The biggest attraction was a man dressed in a summer white suit who was surrounded by bodyguards. His arrival created all the pandemonium the small group of spectators could create, as young and old scrambled to take his photo, obtain his autograph, pose beside him and shake his hand. I didn’t recognize him, but I realized that he was some sort of star. Later I learned that he was Alex Aguinaga, hailed as one of the best Ecuadorian footballers of all time.
The promoters of Ecuafest (I later found it advertised on Craigslist) promised that it would go for two and a half hours, but the entire parade lasted less than half an hour, colorful, peaceful, short and sweet.
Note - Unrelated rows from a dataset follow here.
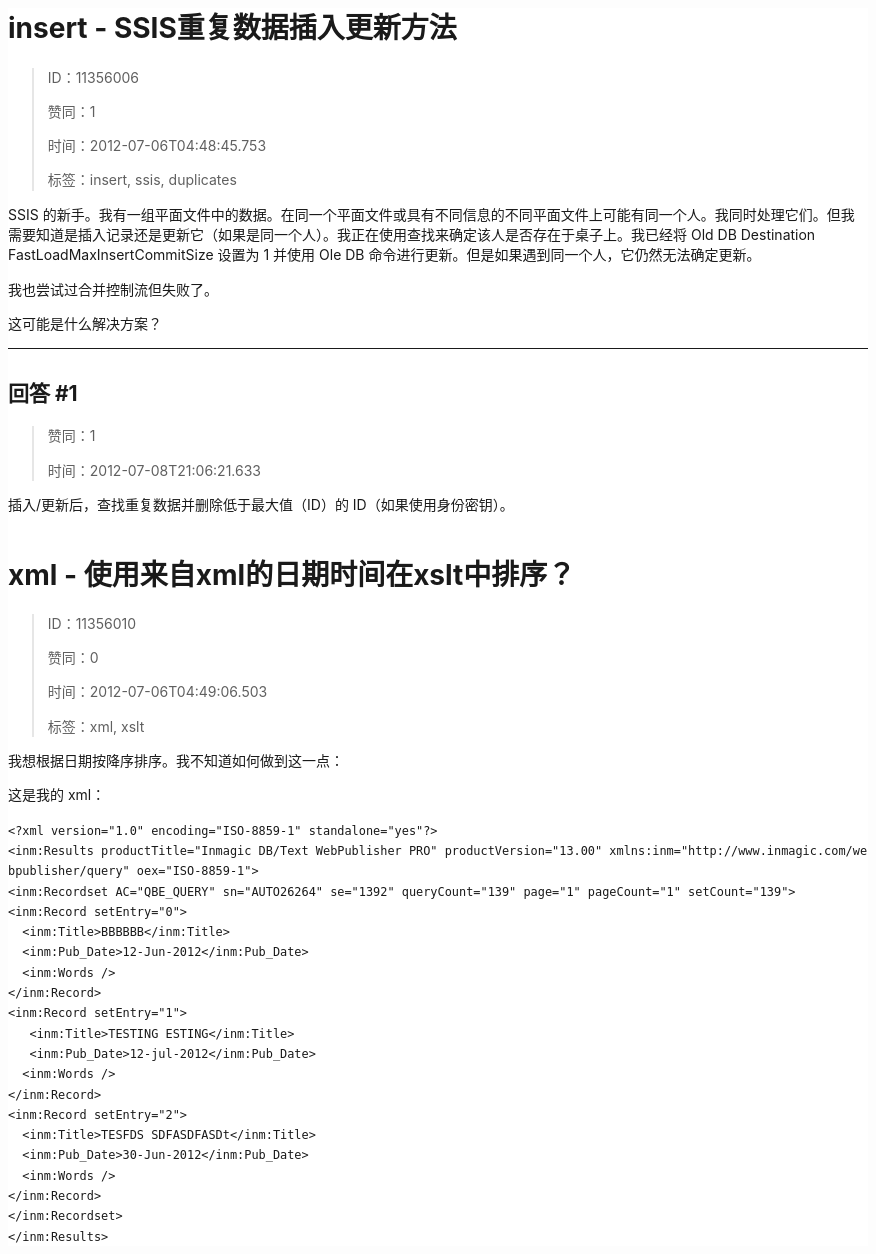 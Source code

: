 # insert - SSIS重复数据插入更新方法

> ID：11356006
> 
> 赞同：1
> 
> 时间：2012-07-06T04:48:45.753
> 
> 标签：insert, ssis, duplicates

SSIS 的新手。我有一组平面文件中的数据。在同一个平面文件或具有不同信息的不同平面文件上可能有同一个人。我同时处理它们。但我需要知道是插入记录还是更新它（如果是同一个人）。我正在使用查找来确定该人是否存在于桌子上。我已经将 Old DB Destination FastLoadMaxInsertCommitSize 设置为 1 并使用 Ole DB 命令进行更新。但是如果遇到同一个人，它仍然无法确定更新。

我也尝试过合并控制流但失败了。

这可能是什么解决方案？

* * *

## 回答 #1

> 赞同：1
> 
> 时间：2012-07-08T21:06:21.633

插入/更新后，查找重复数据并删除低于最大值（ID）的 ID（如果使用身份密钥）。

# xml - 使用来自xml的日期时间在xslt中排序？

> ID：11356010
> 
> 赞同：0
> 
> 时间：2012-07-06T04:49:06.503
> 
> 标签：xml, xslt

我想根据日期按降序排序。我不知道如何做到这一点：

这是我的 xml：

```
<?xml version="1.0" encoding="ISO-8859-1" standalone="yes"?>
<inm:Results productTitle="Inmagic DB/Text WebPublisher PRO" productVersion="13.00" xmlns:inm="http://www.inmagic.com/webpublisher/query" oex="ISO-8859-1">
<inm:Recordset AC="QBE_QUERY" sn="AUTO26264" se="1392" queryCount="139" page="1" pageCount="1" setCount="139">
<inm:Record setEntry="0">
  <inm:Title>BBBBBB</inm:Title>
  <inm:Pub_Date>12-Jun-2012</inm:Pub_Date>
  <inm:Words />
</inm:Record>
<inm:Record setEntry="1">
   <inm:Title>TESTING ESTING</inm:Title>
   <inm:Pub_Date>12-jul-2012</inm:Pub_Date>
  <inm:Words />
</inm:Record>
<inm:Record setEntry="2">    
  <inm:Title>TESFDS SDFASDFASDt</inm:Title>
  <inm:Pub_Date>30-Jun-2012</inm:Pub_Date>
  <inm:Words />
</inm:Record>   
</inm:Recordset>
</inm:Results> 
```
Please join us as we celebrate Ecuafest 2009, the third annual observance of the Ecuadorian Independence in the city of New York. The National Ecuadorian Day Parade will initiate this year’s festivities on Sunday, May 17th. Showcasing the largest array of Ecuadorian traditions in the form of dances and colorful floats. It will move along Central Park West from 110th Street to its routes end at the corner of 96th Street from 12:30PM-3:00PM.
QUE VIVA EL ECUADOR!!!!!!!!!!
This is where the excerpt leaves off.